Philip examined the various social media offerings and spoke to the media directors of various Bundesliga clubs, as well as reviewing the content of their social media activities. He first went to the home pages of the clubs, to identify which social media platforms are being linked to from these pages - but not all of their social media activities (especially for the international market, e.g. Bayern Munich's Weibo accounts) are linked to from these pages. Of course there are also various fan-operated accounts, which are sometimes difficult to distinguish from official accounts.

#aufschrei: How a Hashtag Public Forms

The final paper in this Digital Methods panel is by Axel Maireder and Stefan Schlögl, whose interest is in the #aufschrei discussion about sexism in German politics. How did this emerge from a small-scale conversation on Twitter to a major trending hashtag, and subsequently to a cross-media event, over the course of a few hours? What happened here was the growth of a communicative network in the form of a partial public or issue public related to the topic on Twitter, interleaved with other publics as enabled by the conventional mainstream media.

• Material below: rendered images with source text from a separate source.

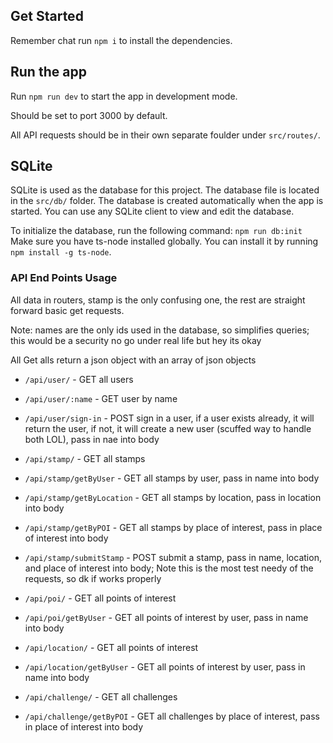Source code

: ## Get Started
Remember chat run `npm i` to install the dependencies.

## Run the app
Run `npm run dev` to start the app in development mode.

Should be set to port 3000 by default.

All API requests should be in their own separate foulder under `src/routes/`.

## SQLite
SQLite is used as the database for this project. The database file is located in the `src/db/` folder. The database is created automatically when the app is started. You can use any SQLite client to view and edit the database. 

To initialize the database, run the following command: `npm run db:init`
Make sure you have ts-node installed globally. You can install it by running `npm install -g ts-node`.

### API End Points Usage
All data in routers, stamp is the only confusing one, the rest are straight forward basic get requests.

Note: names are the only ids used in the database, so simplifies queries; this would be a security no go under real life but hey its okay

All Get alls return a json object with an array of json objects

- `/api/user/` - GET all users
- `/api/user/:name` - GET user by name
- `/api/user/sign-in` - POST sign in a user, if a user exists already, it will return the user, if not, it will create a new user (scuffed way to handle both LOL), pass in nae into body

- `/api/stamp/` - GET all stamps
- `/api/stamp/getByUser` - GET all stamps by user, pass in name into body
- `/api/stamp/getByLocation` - GET all stamps by location, pass in location into body
- `/api/stamp/getByPOI` - GET all stamps by place of interest, pass in place of interest into body
- `/api/stamp/submitStamp` - POST submit a stamp, pass in name, location, and place of interest into body; Note this is the most test needy of the requests, so dk if works properly

- `/api/poi/` - GET all points of interest
- `/api/poi/getByUser` - GET all points of interest by user, pass in name into body
  
- `/api/location/` - GET all points of interest
- `/api/location/getByUser` - GET all points of interest by user, pass in name into body

- `/api/challenge/` - GET all challenges
- `/api/challenge/getByPOI` - GET all challenges by place of interest, pass in place of interest into body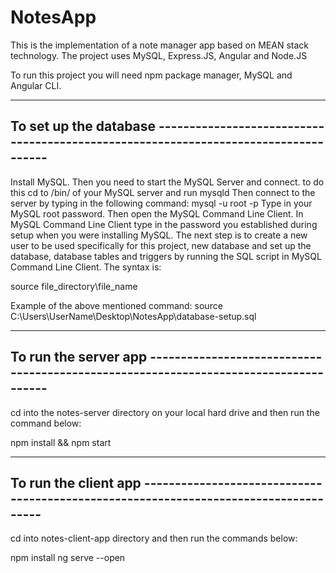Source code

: # NotesApp
This is the implementation of a note manager app based on MEAN stack technology.
The project uses MySQL, Express.JS, Angular and Node.JS

To run this project you will need npm package manager, MySQL and Angular CLI.

---------------------------------------------------------------------------------------------------------------
 To set up the database ------------------------------------------------------------------------------------
---------------------------------------------------------------------------------------------------------------
Install MySQL.
Then you need to start the MySQL Server and connect. to do this cd to /bin/ of your MySQL server and run mysqld
Then connect to the server by typing in the following command:
mysql -u root -p
Type in your MySQL root password.
Then open the MySQL Command Line Client. 
In MySQL Command Line Client type in the password you established during setup when you were installing MySQL.
The next step is to create a new user to be used specifically for this project, new database and set up the database, database tables and triggers 
by running the SQL script in MySQL Command Line Client. The syntax is:

source file_directory\file_name

Example of the above mentioned command: 
source C:\Users\UserName\Desktop\NotesApp\database-setup.sql

---------------------------------------------------------------------------------------------------------------
 To run the server app -------------------------------------------------------------------------------------
---------------------------------------------------------------------------------------------------------------
cd into the notes-server directory on your local hard drive and then run the command below:

npm install && npm start

---------------------------------------------------------------------------------------------------------------
 To run the client app -------------------------------------------------------------------------------------
---------------------------------------------------------------------------------------------------------------
cd into notes-client-app directory and then run the commands below:

npm install
ng serve --open
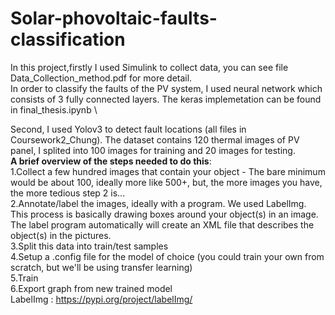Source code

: # Solar-phovoltaic-faults-classification
In this project,firstly I used Simulink to collect data, you can see file Data_Collection_method.pdf for more detail.\
In order to classify the faults of the PV system, I used neural network which consists of 3 fully connected layers. The keras implemetation can be found in final_thesis.ipynb \

Second, I used Yolov3 to detect fault locations (all files in Coursework2_Chung). The dataset contains 120 thermal images of PV panel, I splited into 100 images for training and 20 images for testing.\
**A brief overview of the steps needed to do this**:\
  1.Collect a few hundred images that contain your object - The bare minimum would be about 100, ideally more like 500+, but, the more images you have, the more tedious step 2 is...\
  2.Annotate/label the images, ideally with a program. We used LabelImg. This process is basically drawing boxes around your object(s) in an image. The label program automatically will create an XML file that describes the object(s) in the pictures.\
  3.Split this data into train/test samples\
  4.Setup a .config file for the model of choice (you could train your own from scratch, but we'll be using transfer learning)\
  5.Train\
  6.Export graph from new trained model\
LabelImg : https://pypi.org/project/labelImg/
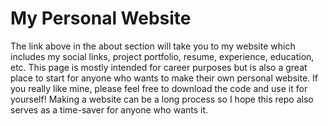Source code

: # My Personal Website

The link above in the about section will take you to my website which includes my social links, project portfolio, resume, experience, education, etc. This page is mostly intended for career purposes but is also a great place to start for anyone who wants to make their own personal website. If you really like mine, please feel free to download the code and use it for yourself! Making a website can be a long process so I hope this repo also serves as a time-saver for anyone who wants it. 
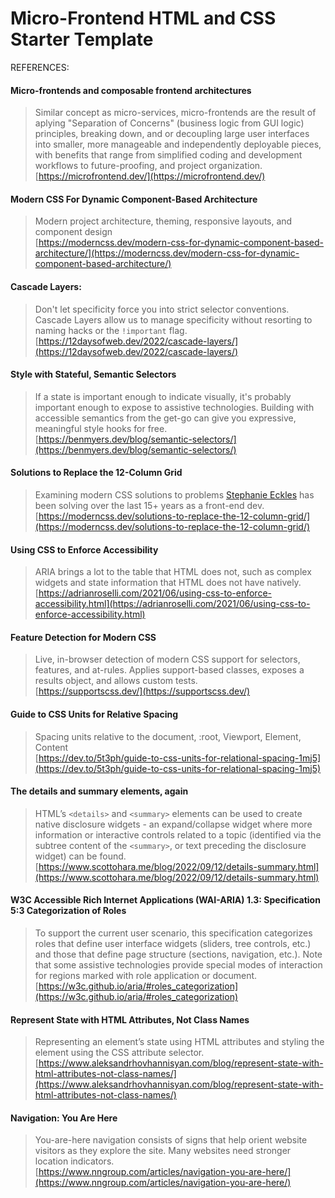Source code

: # Micro-Frontend HTML and CSS Starter Template

REFERENCES:

#### Micro-frontends and composable frontend architectures

> Similar concept as micro-services, micro-frontends are the result of aplying "Separation of Concerns" (business logic from GUI logic) principles, breaking down, and or decoupling large user interfaces into smaller, more manageable and independently deployable pieces, with benefits that range from simplified coding and development workflows to future-proofing, and project organization.<br />
[https://microfrontend.dev/](https://microfrontend.dev/)
  
#### Modern CSS For Dynamic Component-Based Architecture

> Modern project architecture, theming, responsive layouts, and component design<br />
[https://moderncss.dev/modern-css-for-dynamic-component-based-architecture/](https://moderncss.dev/modern-css-for-dynamic-component-based-architecture/)

#### Cascade Layers:

> Don't let specificity force you into strict selector conventions. Cascade Layers allow us to manage specificity without resorting to naming hacks or the `!important` flag.<br />
[https://12daysofweb.dev/2022/cascade-layers/](https://12daysofweb.dev/2022/cascade-layers/)

#### Style with Stateful, Semantic Selectors
  
> If a state is important enough to indicate visually, it's probably important enough to expose to assistive technologies. Building with accessible semantics from the get-go can give you expressive, meaningful style hooks for free.<br />
[https://benmyers.dev/blog/semantic-selectors/](https://benmyers.dev/blog/semantic-selectors/)

#### Solutions to Replace the 12-Column Grid

> Examining modern CSS solutions to problems [Stephanie Eckles](https://front-end.social/@5t3ph) has been solving over the last 15+ years as a front-end dev.
[https://moderncss.dev/solutions-to-replace-the-12-column-grid/](https://moderncss.dev/solutions-to-replace-the-12-column-grid/)

#### Using CSS to Enforce Accessibility

> ARIA brings a lot to the table that HTML does not, such as complex widgets and state information that HTML does not have natively.<br />
[https://adrianroselli.com/2021/06/using-css-to-enforce-accessibility.html](https://adrianroselli.com/2021/06/using-css-to-enforce-accessibility.html)

#### Feature Detection for Modern CSS

> Live, in-browser detection of modern CSS support for selectors, features, and at-rules. Applies support-based classes, exposes a results object, and allows custom tests.<br />
[https://supportscss.dev/](https://supportscss.dev/)

#### Guide to CSS Units for Relative Spacing

> Spacing units relative to the document, :root, Viewport, Element, Content<br />
[https://dev.to/5t3ph/guide-to-css-units-for-relational-spacing-1mj5](https://dev.to/5t3ph/guide-to-css-units-for-relational-spacing-1mj5)

#### The details and summary elements, again

> HTML’s `<details>` and `<summary>` elements can be used to create native disclosure widgets - an expand/collapse widget where more information or interactive controls related to a topic (identified via the subtree content of the `<summary>`, or text preceding the disclosure widget) can be found.<br />
[https://www.scottohara.me/blog/2022/09/12/details-summary.html](https://www.scottohara.me/blog/2022/09/12/details-summary.html)

#### W3C Accessible Rich Internet Applications (WAI-ARIA) 1.3: Specification 5:3 Categorization of Roles

> To support the current user scenario, this specification categorizes roles that define user interface widgets (sliders, tree controls, etc.) and those that define page structure (sections, navigation, etc.). Note that some assistive technologies provide special modes of interaction for regions marked with role application or document.<br />
[https://w3c.github.io/aria/#roles_categorization](https://w3c.github.io/aria/#roles_categorization)

#### Represent State with HTML Attributes, Not Class Names

> Representing an element’s state using HTML attributes and styling the element using the CSS attribute selector.<br />
[https://www.aleksandrhovhannisyan.com/blog/represent-state-with-html-attributes-not-class-names/](https://www.aleksandrhovhannisyan.com/blog/represent-state-with-html-attributes-not-class-names/)

#### Navigation: You Are Here

> You-are-here navigation consists of signs that help orient website visitors as they explore the site. Many websites need stronger location indicators.<br />
[https://www.nngroup.com/articles/navigation-you-are-here/](https://www.nngroup.com/articles/navigation-you-are-here/)
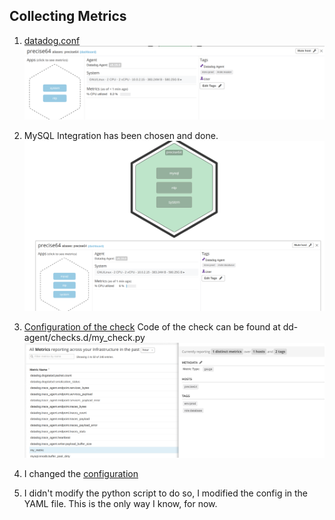## Collecting Metrics
1) [datadog.conf](dd-agent/datadog.conf)
![alt text](screenshots/tags.png "Tags")

2) MySQL Integration has been chosen and done.
![alt text](screenshots/host_map_sql.png "Host Map")

3) [Configuration of the check](dd-agent/conf.d/my_check.yaml)
Code of the check can be found at dd-agent/checks.d/my_check.py
![alt text](screenshots/my_metric_definition.png "my_metric")

4) I changed the [configuration](dd-agent/conf.d/my_check.yaml)

5) I didn't modify the python script to do so, I modified the config in the YAML file. This is the only way I know, for now.
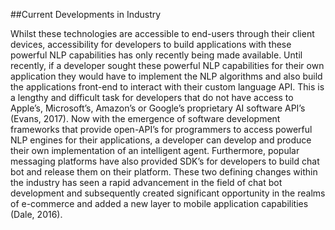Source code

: ##Current Developments in Industry

Whilst these technologies are accessible to end-users through their client devices, accessibility for developers to build applications with these powerful NLP capabilities has only recently being made available. Until recently, if a developer sought these powerful NLP capabilities for their own application they would have to implement the NLP algorithms and also build the applications front-end to interact with their custom language API. This is a lengthy and difficult task for developers that do not have access to Apple’s, Microsoft’s, Amazon’s or Google’s proprietary AI software API’s (Evans, 2017). Now with the emergence of software development frameworks that provide open-API’s for programmers to access powerful NLP engines for their applications, a developer can develop and produce their own implementation of an intelligent agent. Furthermore, popular messaging platforms have also provided SDK’s for developers to build chat bot and release them on their platform. These two defining changes within the industry has seen a rapid advancement in the field of chat bot development and subsequently created significant opportunity in the realms of e-commerce and added a new layer to mobile application capabilities (Dale, 2016).


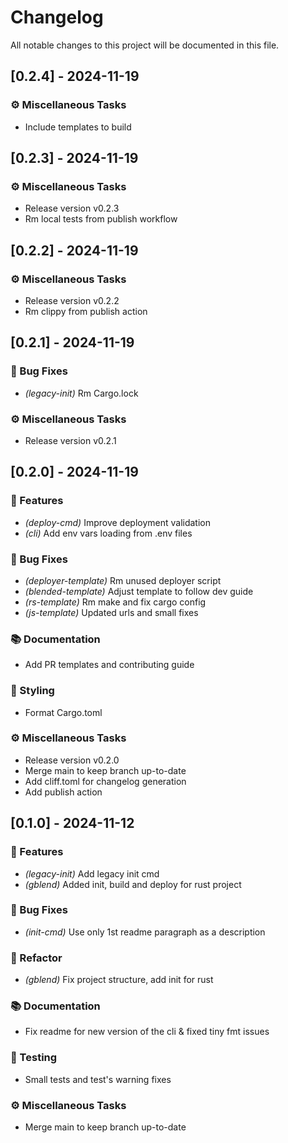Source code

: # Changelog

All notable changes to this project will be documented in this file.

## [0.2.4] - 2024-11-19

### ⚙️ Miscellaneous Tasks

- Include templates to build

## [0.2.3] - 2024-11-19

### ⚙️ Miscellaneous Tasks

- Release version v0.2.3
- Rm local tests from publish workflow

## [0.2.2] - 2024-11-19

### ⚙️ Miscellaneous Tasks

- Release version v0.2.2
- Rm clippy from publish action

## [0.2.1] - 2024-11-19

### 🐛 Bug Fixes

- *(legacy-init)* Rm Cargo.lock

### ⚙️ Miscellaneous Tasks

- Release version v0.2.1

## [0.2.0] - 2024-11-19

### 🚀 Features

- *(deploy-cmd)* Improve deployment validation
- *(cli)* Add env vars loading from .env files

### 🐛 Bug Fixes

- *(deployer-template)* Rm unused deployer script
- *(blended-template)* Adjust template to follow dev guide
- *(rs-template)* Rm make and fix cargo config
- *(js-template)* Updated urls and small fixes

### 📚 Documentation

- Add PR templates and contributing guide

### 🎨 Styling

- Format Cargo.toml

### ⚙️ Miscellaneous Tasks

- Release version v0.2.0
- Merge main to keep branch up-to-date
- Add cliff.toml for changelog generation
- Add publish action

## [0.1.0] - 2024-11-12

### 🚀 Features

- *(legacy-init)* Add legacy init cmd
- *(gblend)* Added init, build and deploy for rust project

### 🐛 Bug Fixes

- *(init-cmd)* Use only 1st readme paragraph as a description

### 🚜 Refactor

- *(gblend)* Fix project structure, add init for rust

### 📚 Documentation

- Fix readme for new version of the cli & fixed tiny fmt issues

### 🧪 Testing

- Small tests and test's warning fixes

### ⚙️ Miscellaneous Tasks

- Merge main to keep branch up-to-date

<!-- generated by git-cliff -->
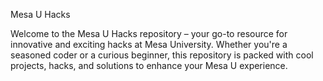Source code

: Mesa U Hacks

Welcome to the Mesa U Hacks repository – your go-to resource for innovative and exciting hacks at Mesa University. Whether you're a seasoned coder or a curious beginner, this repository is packed with cool projects, hacks, and solutions to enhance your Mesa U experience.
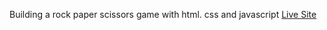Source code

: Building a rock paper scissors game with html. css and javascript
[Live Site](https://awondip.github.io/Rock-paper-scissors-game/)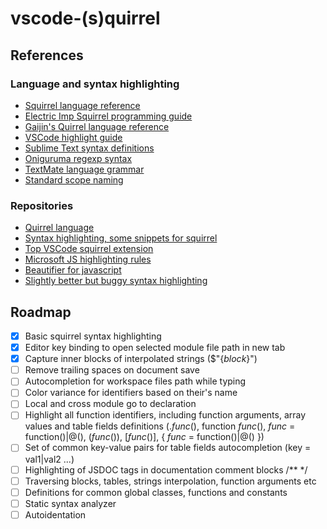 # vscode-(s)quirrel




## References

### Language and syntax highlighting

- [Squirrel language reference](http://squirrel-lang.org/squirreldoc/reference/language.html)
- [Electric Imp Squirrel programming guide](https://developer.electricimp.com/squirrel/squirrelcrib)
- [Gaijin's Quirrel language reference](http://quirrel.io/doc/reference/diff_from_original.html)
- [VSCode highlight guide](https://code.visualstudio.com/api/language-extensions/syntax-highlight-guide)
- [Sublime Text syntax definitions](https://sublime-text-unofficial-documentation.readthedocs.io/en/latest/reference/syntaxdefs.html)
- [Oniguruma regexp syntax](https://macromates.com/manual/en/regular_expressions)
- [TextMate language grammar](https://macromates.com/manual/en/language_grammars)
- [Standard scope naming](https://www.sublimetext.com/docs/3/scope_naming.html)

### Repositories

- [Quirrel language](https://github.com/GaijinEntertainment/quirrel)
- [Syntax highlighting, some snippets for squirrel](https://github.com/robmerrell/squirrel-tmbundle)
- [Top VSCode squirrel extension](https://github.com/monkeygroover/vscode-squirrel-lang)
- [Microsoft JS highlighting rules](https://github.com/microsoft/vscode/blob/master/extensions/javascript/syntaxes/JavaScript.tmLanguage.json)
- [Beautifier for javascript](https://github.com/beautify-web/js-beautify/)
- [Slightly better but buggy syntax highlighting](https://bitbucket.org/marcinbar91/vscode-squirrel.git/src)


## Roadmap

- [x] Basic squirrel syntax highlighting
- [x] Editor key binding to open selected module file path in new tab
- [x] Capture inner blocks of interpolated strings
      ($"{_block_}")
- [ ] Remove trailing spaces on document save
- [ ] Autocompletion for workspace files path while typing
- [ ] Color variance for identifiers based on their's name
- [ ] Local and cross module go to declaration
- [ ] Highlight all function identifiers, including function arguments, array values and table fields definitions
      (._func_(), function _func_(), _func_ = function()|@(), (_func_()), \[_func_()\], { _func_ = function()|@() })
- [ ] Set of common key-value pairs for table fields autocompletion (key = val1|val2 ...)
- [ ] Highlighting of JSDOC tags in documentation comment blocks /** */
- [ ] Traversing blocks, tables, strings interpolation, function arguments etc
- [ ] Definitions for common global classes, functions and constants
- [ ] Static syntax analyzer
- [ ] Autoidentation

New forms of discussion fora and spaces, especially also including social media, enable new and lasting connections between themes and individuals. These connections are increasingly manifested in the data structures which are available through social media APIs, too, and structure the flow of communication. URLs shared in tweets and other social media updates further document the connection of such communication with other, external media, while hashtags enable the development of ad hoc publics independent of existing follower networks.

Defining Themes for Twitter Data Gathering

The next presentation in this Digital Methods panel is by Christoph Neuberger and Sanja Kapidzic, whose focus is on the question of how to define themes and topics in online communication. Using single keywords to define topics is too simplistic, and there often is an implication that we know what a topic is when we see it - but what exactly is a topic?

Sometimes, specific labels do emerge for given topics, which makes tracking them easier, but these labels themselves may evolve. In live topics it becomes necessary to track these themes and continue to update the markers of themes which are seen as relevant. Themes may be defined variously by broad news beats, by thematic areas, by single themes, or at the most specific level by specific events; these levels of specificity also overlap considerably, however.